Nada más traspasar las grandes
puertas de entrada encontrábamos el primer vestíbulo, como el resto del edificio
era completamente simétrico y en el había dos escaleras que daban acceso al
piso principal. Junto a estas otros dos huecos más grandes de acceso al patio de butacas. El vestíbulo
no era muy alto y parte de este estaba bajo la rampa del patio de butacas que
llegaba prácticamente hasta la fachada principal. La decoración era
sencillísima, suelos de cemento pulido, paredes desnudas, y como único
ornamento alguna pequeña moldura circular en los techos que escondían las
lámparas de iluminación indirecta. En el centro dos pilares soportaban el peso
de los pisos superiores y vigas al descubierto.
Vestíbulo principal del
cine Victoria. Obsérvese la sencillez en su decoración.
La
distribución de plantas en este caso era un poco curiosa, contaba con una
planta baja en donde se encontraba el patio de butacas que subía
estrepitosamente hasta la altura del primer piso configurando un patio con muchísima
inclinación dejando en su fondo ocho huecos para palcos a los que se accedía
desde el propio piso principal. Este patio estaba separado por una barandilla
dejando por una parte las localidades de entrada general y por otra las de
preferencia. Sobre parte del patio se
había habilitado otro balcón superior destinado a entresuelo donde se
distribuyeron otro amplio grupo de localidades a las cuales se accedía exclusivamente
desde la planta segunda.
Patio de butacas del
cine Victoria, véase la distribución de las localidades divididas en entrada
general y de preferencia dejando en la parte posterior espacio para ocho palcos
ya en la planta principal.
Excepcional imagen de
todas las localidades del cine Victoria.
Aspecto general del
patio de butacas y detalle de las localidades de preferencia y de entrada
general. La moderna instalación de iluminación quedaba únicamente relegada a
los óculos circulares que brotaban del techo principal y de entresuelo.

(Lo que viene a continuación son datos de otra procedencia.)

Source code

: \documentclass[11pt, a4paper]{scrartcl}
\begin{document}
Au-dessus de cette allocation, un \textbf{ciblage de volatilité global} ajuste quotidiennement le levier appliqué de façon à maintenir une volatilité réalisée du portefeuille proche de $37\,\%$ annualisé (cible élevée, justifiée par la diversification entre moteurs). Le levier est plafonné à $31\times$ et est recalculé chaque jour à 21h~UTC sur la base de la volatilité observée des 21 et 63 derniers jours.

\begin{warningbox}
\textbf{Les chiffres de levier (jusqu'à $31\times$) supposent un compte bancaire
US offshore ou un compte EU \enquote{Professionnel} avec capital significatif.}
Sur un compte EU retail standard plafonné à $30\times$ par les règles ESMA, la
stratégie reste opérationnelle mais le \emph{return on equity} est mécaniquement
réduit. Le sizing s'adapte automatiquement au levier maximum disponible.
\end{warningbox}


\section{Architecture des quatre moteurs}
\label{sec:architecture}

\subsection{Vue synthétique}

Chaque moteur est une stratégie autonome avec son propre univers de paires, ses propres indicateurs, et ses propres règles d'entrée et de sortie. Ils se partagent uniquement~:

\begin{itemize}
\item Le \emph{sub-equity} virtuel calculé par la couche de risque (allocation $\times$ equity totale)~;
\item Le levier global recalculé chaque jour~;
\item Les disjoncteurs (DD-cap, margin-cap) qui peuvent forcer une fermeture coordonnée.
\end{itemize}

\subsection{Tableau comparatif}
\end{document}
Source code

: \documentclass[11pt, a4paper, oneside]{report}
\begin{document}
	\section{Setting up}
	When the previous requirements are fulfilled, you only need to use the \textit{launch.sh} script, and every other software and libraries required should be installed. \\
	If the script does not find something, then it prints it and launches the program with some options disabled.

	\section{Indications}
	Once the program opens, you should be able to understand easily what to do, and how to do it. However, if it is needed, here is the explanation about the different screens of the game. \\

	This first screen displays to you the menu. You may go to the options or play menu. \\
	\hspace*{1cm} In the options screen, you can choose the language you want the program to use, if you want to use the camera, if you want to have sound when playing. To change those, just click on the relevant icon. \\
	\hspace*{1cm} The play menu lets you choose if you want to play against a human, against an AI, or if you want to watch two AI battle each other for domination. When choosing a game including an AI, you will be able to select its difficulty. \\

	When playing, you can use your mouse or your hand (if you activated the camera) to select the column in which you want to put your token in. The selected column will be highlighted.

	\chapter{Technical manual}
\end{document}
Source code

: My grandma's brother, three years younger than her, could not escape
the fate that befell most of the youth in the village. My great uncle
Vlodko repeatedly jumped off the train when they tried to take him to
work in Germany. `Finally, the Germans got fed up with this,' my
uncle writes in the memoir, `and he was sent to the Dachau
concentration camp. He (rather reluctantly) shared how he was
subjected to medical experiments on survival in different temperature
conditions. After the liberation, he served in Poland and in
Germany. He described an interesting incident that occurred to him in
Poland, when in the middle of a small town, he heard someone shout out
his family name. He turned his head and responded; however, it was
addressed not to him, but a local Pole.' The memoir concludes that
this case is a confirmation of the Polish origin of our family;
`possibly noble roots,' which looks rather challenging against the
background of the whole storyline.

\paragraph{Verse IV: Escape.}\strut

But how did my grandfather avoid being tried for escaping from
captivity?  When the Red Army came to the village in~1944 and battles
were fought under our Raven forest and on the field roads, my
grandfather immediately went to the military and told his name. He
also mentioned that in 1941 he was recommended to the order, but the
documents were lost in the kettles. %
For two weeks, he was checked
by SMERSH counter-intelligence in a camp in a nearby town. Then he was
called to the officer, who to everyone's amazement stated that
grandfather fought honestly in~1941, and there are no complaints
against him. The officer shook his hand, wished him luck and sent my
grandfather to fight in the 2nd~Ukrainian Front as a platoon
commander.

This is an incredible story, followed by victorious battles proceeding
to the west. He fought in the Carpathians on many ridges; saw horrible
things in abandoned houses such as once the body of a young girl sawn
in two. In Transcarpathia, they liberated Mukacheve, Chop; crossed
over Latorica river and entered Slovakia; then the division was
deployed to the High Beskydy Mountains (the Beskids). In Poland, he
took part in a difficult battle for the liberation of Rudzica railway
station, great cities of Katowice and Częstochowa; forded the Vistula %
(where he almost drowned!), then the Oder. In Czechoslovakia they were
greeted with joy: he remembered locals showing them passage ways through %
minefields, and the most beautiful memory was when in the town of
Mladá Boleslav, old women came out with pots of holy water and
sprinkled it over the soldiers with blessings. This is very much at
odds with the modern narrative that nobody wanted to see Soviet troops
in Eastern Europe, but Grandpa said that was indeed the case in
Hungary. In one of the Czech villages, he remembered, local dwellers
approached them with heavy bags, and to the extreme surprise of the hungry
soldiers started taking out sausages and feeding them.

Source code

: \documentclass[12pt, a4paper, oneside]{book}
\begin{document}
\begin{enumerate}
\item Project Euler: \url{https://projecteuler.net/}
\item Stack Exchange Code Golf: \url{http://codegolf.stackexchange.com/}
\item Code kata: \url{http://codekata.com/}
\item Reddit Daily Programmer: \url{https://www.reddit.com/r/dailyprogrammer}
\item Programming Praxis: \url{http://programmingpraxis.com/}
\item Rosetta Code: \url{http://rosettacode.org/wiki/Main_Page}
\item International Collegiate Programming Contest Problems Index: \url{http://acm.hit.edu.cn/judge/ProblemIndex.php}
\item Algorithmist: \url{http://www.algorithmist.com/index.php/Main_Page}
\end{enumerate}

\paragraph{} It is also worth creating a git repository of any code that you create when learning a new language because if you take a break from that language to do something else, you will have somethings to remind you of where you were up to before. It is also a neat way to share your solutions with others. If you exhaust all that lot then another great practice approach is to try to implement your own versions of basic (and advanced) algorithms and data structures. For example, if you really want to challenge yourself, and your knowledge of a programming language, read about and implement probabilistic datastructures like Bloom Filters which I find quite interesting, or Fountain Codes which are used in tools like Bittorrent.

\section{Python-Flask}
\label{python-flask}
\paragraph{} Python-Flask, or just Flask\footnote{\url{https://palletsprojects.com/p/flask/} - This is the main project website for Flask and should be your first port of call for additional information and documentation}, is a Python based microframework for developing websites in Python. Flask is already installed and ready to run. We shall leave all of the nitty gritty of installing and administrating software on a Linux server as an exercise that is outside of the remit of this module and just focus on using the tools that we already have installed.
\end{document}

En interior de la sala se había
decorado con muchísima sencillez, paramentos verticales lisos únicamente
adornados por las lámparas, y techo únicamente recorrido por tres filas de lámparas
en forma circular lo que imponía un modernísimo el espacio que se estrechaba
hacia su pantalla dando una forma abocinada y redondeada que recogía las
miradas de los espectadores. Las localidades repartidas en las tres alturas
conformaban un total de 1375 butacas para las que se utilizaron unas
comodísimas butacas tapizadas en terciopelo rojizo al igual que el telón que escondía
la pantalla. El patio de butacas
El escenario visto
desde uno de los palcos centrales de la planta principal. Se ve claramente el estrechamiento
del espacio y la sencillísima decoración del recinto.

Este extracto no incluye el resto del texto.